El bisabuelo Otto siempre tuvo mala cabeza. A menudo la historia de las familias es esta interesante mezcla de burguesía irresponsable y gente sencilla con sentido común. La bisabuela Sofía se había hecho a sí misma –y eso son palabras mayores a finales del siglo XIX–. Estudió cocina en Francia y entró de jefa de mesa del canciller Bismarck, con el que tomaba una copita al término de las colaciones. Aún así, a la familia no le gustó su matrimonio y ambos, Otto y Sofía, tuvieron que dejar la ciudad natal, la muy convencional Lübeck, que tan bien describió Thomas Mann en «Los Buddenbrook» e instalarse en Hamburgo, naviera y bastante más anónima. Del oro de la herencia quedó un resto que mi bisabuela sugirió invertir en un inmueble de pisos. El bisabuelo, sin embargo, se creyó la propaganda de la república del Weimar y convirtió todo en papel moneda, que en seguida terminó llenando carretillas y se redujo a nada con la inflación. Fue la ruina. Lo demás lo saben los lectores: el nazismo y el sueño de toda una nación –apremiada por el desempleo, los pagos de guerra y la propaganda contra los judíos– de una Alemania saneada y blanca.

Hay señales alarmantes en el horizonte, pero somos como el bisabuelo Otto, incapaces de leerlas. Cosas tan serias como el partido socialista francés o el alemán están siendo arrasados. Hay nuevas ultraizquierdas reventando las calles en nombre del egoísmo (Sahra Wagenknecht, Melenchon). Países enteros tienen dificultades para armar gobiernos y sostenerlos (Bélgica, Francia, España, Alemania). Las redes están educando a las nuevas generaciones en la indiferencia hacia el parlamentarismo y en París es prohibitivo vivir porque, o pagas la almendra central a precios de infarto o te metes en los suburbios, el banlieu donde la inmigración ha dado lugar al gueto.

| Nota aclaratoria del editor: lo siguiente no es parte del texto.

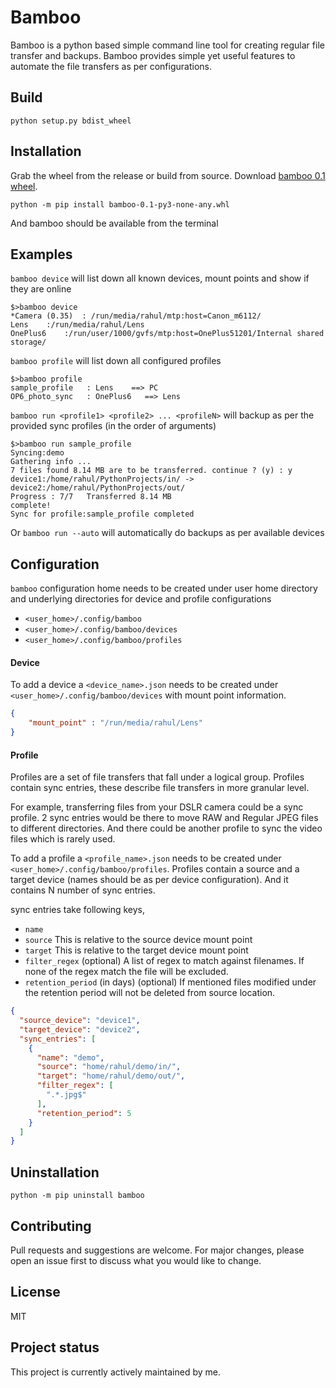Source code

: # Bamboo

Bamboo is a python based simple command line tool for creating regular file transfer and backups. Bamboo provides simple yet useful features to automate the file transfers as per configurations.

## Build

```commandline
python setup.py bdist_wheel
```

## Installation
Grab the wheel from the release or build from source. Download [bamboo 0.1 wheel](dist/bamboo-0.1-py3-none-any.whl).
```commandline
python -m pip install bamboo-0.1-py3-none-any.whl
```
And bamboo should be available from the terminal


## Examples
``bamboo device`` will list down all known devices, mount points and show if they are online

```
$>bamboo device
*Camera (0.35)	: /run/media/rahul/mtp:host=Canon_m6112/
Lens	:/run/media/rahul/Lens
OnePlus6    :/run/user/1000/gvfs/mtp:host=OnePlus51201/Internal shared storage/
```

``bamboo profile`` will list down all configured profiles

```
$>bamboo profile
sample_profile   : Lens    ==> PC   
OP6_photo_sync   : OnePlus6   ==> Lens
```

``bamboo run <profile1> <profile2> ... <profileN>`` will backup as per the provided sync profiles (in the order of arguments)
```text
$>bamboo run sample_profile
Syncing:demo
Gathering info ...
7 files found 8.14 MB are to be transferred. continue ? (y) : y
device1:/home/rahul/PythonProjects/in/ -> device2:/home/rahul/PythonProjects/out/ 
Progress : 7/7 	 Transferred 8.14 MB         
complete!
Sync for profile:sample_profile completed
```

Or ``bamboo run --auto`` will automatically do backups as per available devices

## Configuration

`bamboo` configuration home needs to be created under user home directory and underlying directories for device and profile configurations
- `<user_home>/.config/bamboo`
- `<user_home>/.config/bamboo/devices`
- `<user_home>/.config/bamboo/profiles`

#### Device
To add a device a `<device_name>.json` needs to be created under `<user_home>/.config/bamboo/devices` with mount point information.

```json
{
    "mount_point" : "/run/media/rahul/Lens"
}
```
#### Profile

Profiles are a set of file transfers that fall under a logical group. Profiles contain sync entries, these describe file transfers in more granular level.

For example, transferring files from your DSLR camera could be a sync profile. 2 sync entries would be there to move RAW and Regular JPEG files to different directories.
And there could be another profile to sync the video files which is rarely used.

To add a profile a `<profile_name>.json` needs to be created under `<user_home>/.config/bamboo/profiles`.
Profiles contain a source and a target device (names should be as per device configuration). And it contains N number of sync entries.

sync entries take following keys,
- `name` 
- `source`
This is relative to the source device mount point
- `target`
This is relative to the target device mount point
- `filter_regex` (optional)
A list of regex to match against filenames. If none of the regex match the file will be excluded.
- `retention_period` (in days) (optional)
If mentioned files modified under the retention period will not be deleted from source location. 

```json
{
  "source_device": "device1",
  "target_device": "device2",
  "sync_entries": [
    {
      "name": "demo",
      "source": "home/rahul/demo/in/",
      "target": "home/rahul/demo/out/",
      "filter_regex": [
        ".*.jpg$"
      ],
      "retention_period": 5
    }
  ]
}
```

## Uninstallation
```commandline
python -m pip uninstall bamboo
```


## Contributing
Pull requests and suggestions are welcome. For major changes, please open an issue first to discuss what you would like to change.


## License
MIT

## Project status
This project is currently actively maintained by me.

Los problemas están delante de nuestras narices, pero seguimos creyendo la propaganda del Weimar. Tenemos que aprender a convivir con millones de personas nuevas y distintas, que vienen de la miseria, y es preciso un sistema educativo que nos dé las razones para existir y trabajar. En cambio, por ejemplo en España, se negocia la pervivencia del Gobierno con una minoría nacionalista y racista. El presidente se niega explicar la supuesta corrupción de su mujer y, a las preguntas de la oposición, contesta «y tú más». Cada silencio sobre Begoña Gómez, cada foto de Santos Cerdán en Ginebra, engordan un un escepticismo que nadie parece ver.

Ahí fuera hay una urgencia que requiere honestidad, trabajo intenso y bondad. En cambio, crecen el rencor, la distancia y la indiferencia. Estamos dejando correr entre los dedos el oro de Europa y olvidando que la casa, si no se construye sobre roca, se desbarata.